There is much fear and loathing in a largely decadent post-Katrina New Orleans (this is accurate since I visited New Orleans years ago, pre-Katrina, since you could smell the decadence). Nicolas Cage is a lieutenant Terence McDonagh who loves getting high on crack cocaine - he smokes it or sniffs it. He started his drug habit with Vicodin, to lessen his back injury pain after rescuing a prisoner during hurricane Katrina. Even without excessive drug-ingestion, Terence is on some sort of fever pitch high - the guy is loose, loud and off-putting in the opening sequence alone. Years later, after being honored for his commendable action, Terence investigates a brutal massacre of a Senegalese immigrant family. This leads to one specific drug lord, Big Fate (rapper Alvin "Xzibit" Joiner, a stunning performance), whom no one from the streets claims to have any knowledge of. But the grisly investigation leads down to Terence's own fabricated rabbit holes or, more appropriately, iguana holes.

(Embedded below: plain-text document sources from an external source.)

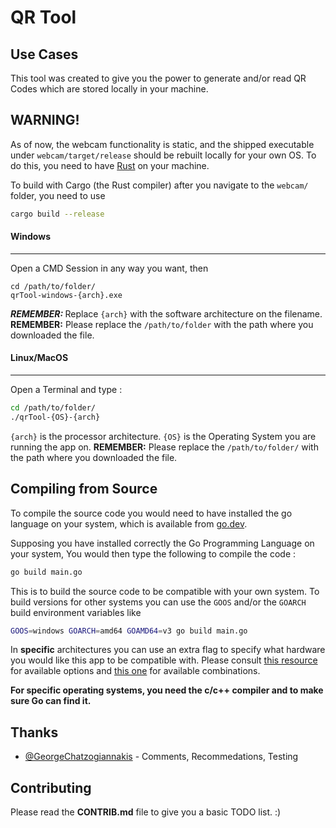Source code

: # QR Tool

## Use Cases
This tool was created to give you the power to generate and/or read QR Codes which are stored locally in your machine.

## WARNING!
As of now, the webcam functionality is static, and the shipped executable under `webcam/target/release` should be rebuilt locally for your own OS.
To do this, you need to have [Rust](https://www.rust-lang.org/) on your machine.

To build with Cargo (the Rust compiler) after you navigate to the `webcam/` folder, you need to use

```sh
cargo build --release
```


#### Windows
<hr>
Open a CMD Session in any way you want, then

```dos
cd /path/to/folder/
qrTool-windows-{arch}.exe
```

<b><i>REMEMBER: </i></b>
Replace `{arch}` with the software architecture on the filename.  
<b>REMEMBER:</b> Please replace the `/path/to/folder` with the path where you downloaded the file.

#### Linux/MacOS
<hr>
Open a Terminal and type :

```sh
cd /path/to/folder/
./qrTool-{OS}-{arch}
```
`{arch}` is the processor architecture.
`{OS}` is the Operating System you are running the app on.
<b>REMEMBER:</b> Please replace the `/path/to/folder/` with the path where you downloaded the file.  

## Compiling from Source
To compile the source code you would need to have installed the go language on your system, which is available from [go.dev](https://go.dev/).

Supposing you have installed correctly the Go Programming Language on your system, You would then type the following to compile the code :  
```sh
go build main.go
```

This is to build the source code to be compatible with your own system. To build versions for other systems you can use the `GOOS` and/or the `GOARCH` build environment variables like  
```sh
GOOS=windows GOARCH=amd64 GOAMD64=v3 go build main.go
```

In <strong>specific</strong> architectures you can use an extra flag to specify what hardware you would like this app to be compatible with. Please consult [this resource](https://go.dev/wiki/MinimumRequirements#amd64) for available options and [this one](https://go.dev/doc/install/source#environment) for available combinations.

<strong>For specific operating systems, you need the c/c++ compiler and to make sure Go can find it.</strong>

## Thanks
- [@GeorgeChatzogiannakis](https://github.com/GeorgeChatzogiannakis) - Comments, Recommedations, Testing

## Contributing

Please read the **CONTRIB.md** file to give you a basic TODO list\. \:\)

He is in dire search of cocaine and stops a young couple at a club called "Gator's Retreat" - he frisks them, smokes some of the cocaine, and has sex with the girl while firing his gun at the disbelieving guy who is ready to run. This scene alone might cause walkouts with some viewers, but a later scene involving an elderly woman at a nursing home could easily do the trick.
I was mostly confused, irritated, sometimes irrationally amused at what transpires on screen and angry at the same time, seeing a corrupt man who has no sights on restraint at all. If he has to kill to get information, he will. If he has to kill to get drugs, he will. Mostly Cage's Terence makes more threats than anything else yet he usually gets what he wants. His girlfriend (Eva Mendes) is a prostitute who sometimes supplies him with drugs, often from her own clients! To top it all off, Terence has bad gambling habits, owing money to his anxious bookie (a wonderfully energetic Brad Dourif). He threatens, in one unbelievable scene, a football star whom he catches buying pot to make good on his playing techniques against the team Terence is betting will win. Good god, does Terence have any scruples at all? Definitely not.

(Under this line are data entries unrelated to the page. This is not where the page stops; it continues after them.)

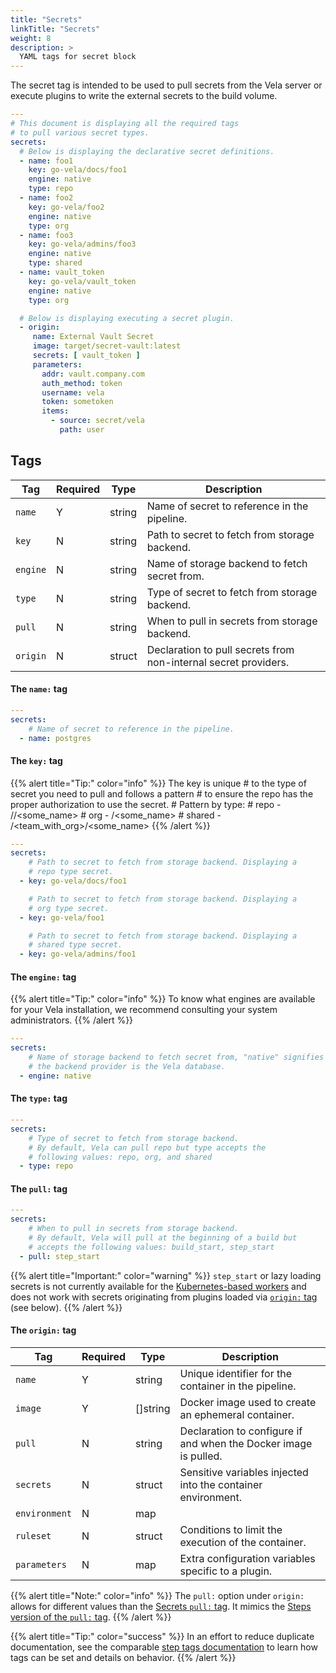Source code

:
 ```yaml
---
title: "Secrets"
linkTitle: "Secrets"
weight: 8
description: >
  YAML tags for secret block
---
```


The secret tag is intended to be used to pull secrets from the Vela server or execute plugins to write the external secrets to the build volume.

```yaml
---
# This document is displaying all the required tags
# to pull various secret types.
secrets:
  # Below is displaying the declarative secret definitions.
  - name: foo1
    key: go-vela/docs/foo1
    engine: native
    type: repo
  - name: foo2
    key: go-vela/foo2
    engine: native
    type: org
  - name: foo3
    key: go-vela/admins/foo3
    engine: native
    type: shared
  - name: vault_token
    key: go-vela/vault_token
    engine: native
    type: org

  # Below is displaying executing a secret plugin.
  - origin:
     name: External Vault Secret
     image: target/secret-vault:latest
     secrets: [ vault_token ]
     parameters:
       addr: vault.company.com
       auth_method: token
       username: vela
       token: sometoken
       items:
         - source: secret/vela
           path: user
```

## Tags

| Tag      | Required | Type   | Description                                                     |
| -------- | -------- | ------ | --------------------------------------------------------------- |
| `name`   | Y        | string | Name of secret to reference in the pipeline.                    |
| `key`    | N        | string | Path to secret to fetch from storage backend.                   |
| `engine` | N        | string | Name of storage backend to fetch secret from.                   |
| `type`   | N        | string | Type of secret to fetch from storage backend.                   |
| `pull`   | N        | string | When to pull in secrets from storage backend.                   |
| `origin` | N        | struct | Declaration to pull secrets from non-internal secret providers. |

#### The `name:` tag

```yaml
---
secrets:
    # Name of secret to reference in the pipeline.
  - name: postgres
```

#### The `key:` tag

{{% alert title="Tip:" color="info" %}}
The key is unique
    # to the type of secret you need to pull and follows a pattern
    # to ensure the repo has the proper authorization to use the secret.
    # Pattern by type:
    # repo    - <org>/<repo>/<some_name>
    # org     - <org>/<some_name>
    # shared  - <org>/<team_with_org>/<some_name>
{{% /alert %}}

```yaml
---
secrets:
    # Path to secret to fetch from storage backend. Displaying a
    # repo type secret.
  - key: go-vela/docs/foo1

    # Path to secret to fetch from storage backend. Displaying a
    # org type secret.
  - key: go-vela/foo1

    # Path to secret to fetch from storage backend. Displaying a
    # shared type secret.
  - key: go-vela/admins/foo1
```

#### The `engine:` tag

{{% alert title="Tip:" color="info" %}}
To know what engines are available for your Vela installation, we recommend consulting your system administrators.
{{% /alert %}}

```yaml
---
secrets:
    # Name of storage backend to fetch secret from, "native" signifies
    # the backend provider is the Vela database.
  - engine: native
```

#### The `type:` tag

```yaml
---
secrets:
    # Type of secret to fetch from storage backend.
    # By default, Vela can pull repo but type accepts the
    # following values: repo, org, and shared
  - type: repo
```

#### The `pull:` tag

```yaml
---
secrets:
    # When to pull in secrets from storage backend.
    # By default, Vela will pull at the beginning of a build but
    # accepts the following values: build_start, step_start
  - pull: step_start
```

{{% alert title="Important:" color="warning" %}} `step_start` or lazy loading secrets
is not currently available for the [Kubernetes-based workers](/docs/installation/worker/kubernetes/) and does not work with secrets
originating from plugins loaded via [`origin:` tag](/docs/reference/yaml/secrets/#the-pull-tag) (see below).
{{% /alert %}}

#### The `origin:` tag

| Tag           | Required | Type     | Description                                                      |
| ------------- | -------- | -------- | ---------------------------------------------------------------- |
| `name`        | Y        | string   | Unique identifier for the container in the pipeline.             |
| `image`       | Y        | []string | Docker image used to create an ephemeral container.              |
| `pull`        | N        | string   | Declaration to configure if and when the Docker image is pulled. |
| `secrets`     | N        | struct   | Sensitive variables injected into the container environment.     |
| `environment` | N        | map      |                                                                  |
| `ruleset`     | N        | struct   | Conditions to limit the execution of the container.              |
| `parameters`  | N        | map      | Extra configuration variables specific to a plugin.              |

{{% alert title="Note:" color="info" %}} The `pull:` option under `origin:`
allows for different values than the
[Secrets `pull:` tag](/docs/reference/yaml/secrets/#the-pull-tag). It mimics the
[Steps version of the `pull:` tag](/docs/reference/yaml/steps/#the-pull-tag).
{{% /alert %}}

{{% alert title="Tip:" color="success" %}} In an effort to reduce duplicate
documentation, see the comparable
[step tags documentation](/docs/reference/yaml/steps/#tags) to learn how tags
can be set and details on behavior. {{% /alert %}}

This "Bad Lieutenant" is more of a trippy side dish full of gritty leftovers from Abel Ferrara's deadly serious decadent noir, "Bad Lieutenant" from 1992 which contains Harvey Keitel's greatest performance. I have to say there is a guileful snap to Cage in this movie and he has many memorable moments of inspired lunacy. Herzog's film is compelling and absurd yet never less than mesmerizing. Cage makes it all his own, including the smiling iguanas.